##### RECORDED DATA #####

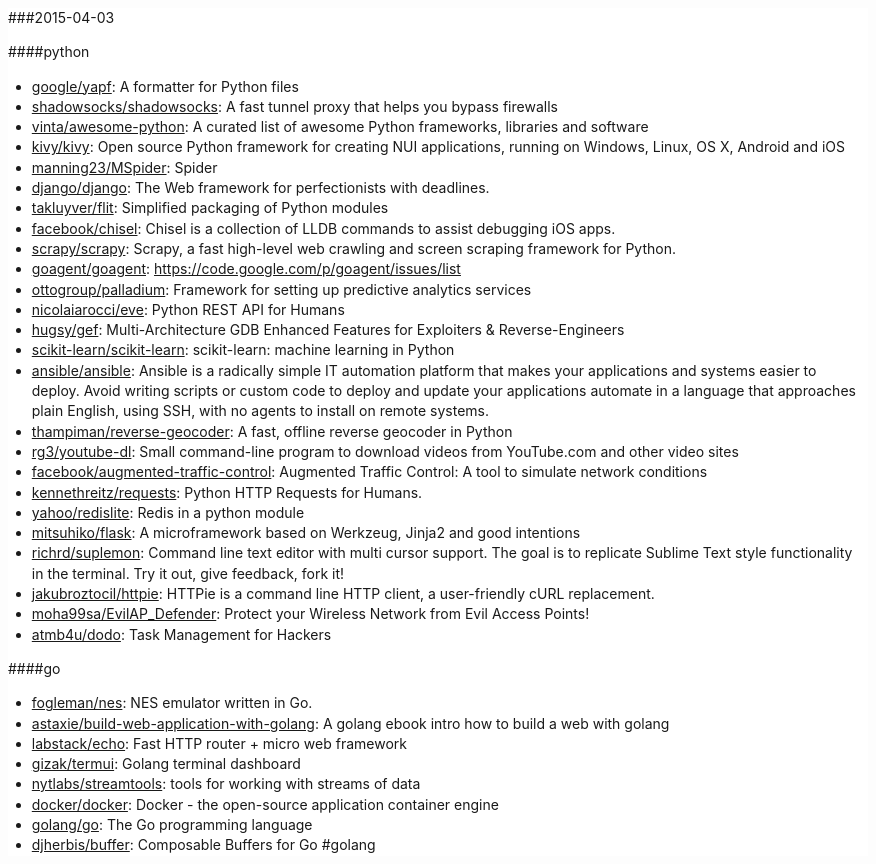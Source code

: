 ###2015-04-03

####python
* [google/yapf](https://github.com/google/yapf): A formatter for Python files
* [shadowsocks/shadowsocks](https://github.com/shadowsocks/shadowsocks): A fast tunnel proxy that helps you bypass firewalls
* [vinta/awesome-python](https://github.com/vinta/awesome-python): A curated list of awesome Python frameworks, libraries and software
* [kivy/kivy](https://github.com/kivy/kivy): Open source Python framework for creating NUI applications, running on Windows, Linux, OS X, Android and iOS
* [manning23/MSpider](https://github.com/manning23/MSpider): Spider
* [django/django](https://github.com/django/django): The Web framework for perfectionists with deadlines.
* [takluyver/flit](https://github.com/takluyver/flit): Simplified packaging of Python modules
* [facebook/chisel](https://github.com/facebook/chisel): Chisel is a collection of LLDB commands to assist debugging iOS apps.
* [scrapy/scrapy](https://github.com/scrapy/scrapy): Scrapy, a fast high-level web crawling and screen scraping framework for Python.
* [goagent/goagent](https://github.com/goagent/goagent): https://code.google.com/p/goagent/issues/list
* [ottogroup/palladium](https://github.com/ottogroup/palladium): Framework for setting up predictive analytics services
* [nicolaiarocci/eve](https://github.com/nicolaiarocci/eve): Python REST API for Humans
* [hugsy/gef](https://github.com/hugsy/gef): Multi-Architecture GDB Enhanced Features for Exploiters & Reverse-Engineers
* [scikit-learn/scikit-learn](https://github.com/scikit-learn/scikit-learn): scikit-learn: machine learning in Python
* [ansible/ansible](https://github.com/ansible/ansible): Ansible is a radically simple IT automation platform that makes your applications and systems easier to deploy. Avoid writing scripts or custom code to deploy and update your applications automate in a language that approaches plain English, using SSH, with no agents to install on remote systems.
* [thampiman/reverse-geocoder](https://github.com/thampiman/reverse-geocoder): A fast, offline reverse geocoder in Python
* [rg3/youtube-dl](https://github.com/rg3/youtube-dl): Small command-line program to download videos from YouTube.com and other video sites
* [facebook/augmented-traffic-control](https://github.com/facebook/augmented-traffic-control): Augmented Traffic Control: A tool to simulate network conditions
* [kennethreitz/requests](https://github.com/kennethreitz/requests): Python HTTP Requests for Humans.
* [yahoo/redislite](https://github.com/yahoo/redislite): Redis in a python module
* [mitsuhiko/flask](https://github.com/mitsuhiko/flask): A microframework based on Werkzeug, Jinja2 and good intentions
* [richrd/suplemon](https://github.com/richrd/suplemon): Command line text editor with multi cursor support. The goal is to replicate Sublime Text style functionality in the terminal. Try it out, give feedback, fork it!
* [jakubroztocil/httpie](https://github.com/jakubroztocil/httpie): HTTPie is a command line HTTP client, a user-friendly cURL replacement.
* [moha99sa/EvilAP_Defender](https://github.com/moha99sa/EvilAP_Defender): Protect your Wireless Network from Evil Access Points!
* [atmb4u/dodo](https://github.com/atmb4u/dodo): Task Management for Hackers

####go
* [fogleman/nes](https://github.com/fogleman/nes): NES emulator written in Go.
* [astaxie/build-web-application-with-golang](https://github.com/astaxie/build-web-application-with-golang): A golang ebook intro how to build a web with golang
* [labstack/echo](https://github.com/labstack/echo): Fast HTTP router + micro web framework
* [gizak/termui](https://github.com/gizak/termui): Golang terminal dashboard
* [nytlabs/streamtools](https://github.com/nytlabs/streamtools): tools for working with streams of data
* [docker/docker](https://github.com/docker/docker): Docker - the open-source application container engine
* [golang/go](https://github.com/golang/go): The Go programming language
* [djherbis/buffer](https://github.com/djherbis/buffer): Composable Buffers for Go #golang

#####

> AIM OF THE TASK: Copy the lines above exactly, beginning at the line containing "Golang terminal dashboard" and stopping at the last line.

> ANSWER BOX:
* [gizak/termui](https://github.com/gizak/termui): Golang terminal dashboard
* [nytlabs/streamtools](https://github.com/nytlabs/streamtools): tools for working with streams of data
* [docker/docker](https://github.com/docker/docker): Docker - the open-source application container engine
* [golang/go](https://github.com/golang/go): The Go programming language
* [djherbis/buffer](https://github.com/djherbis/buffer): Composable Buffers for Go #golang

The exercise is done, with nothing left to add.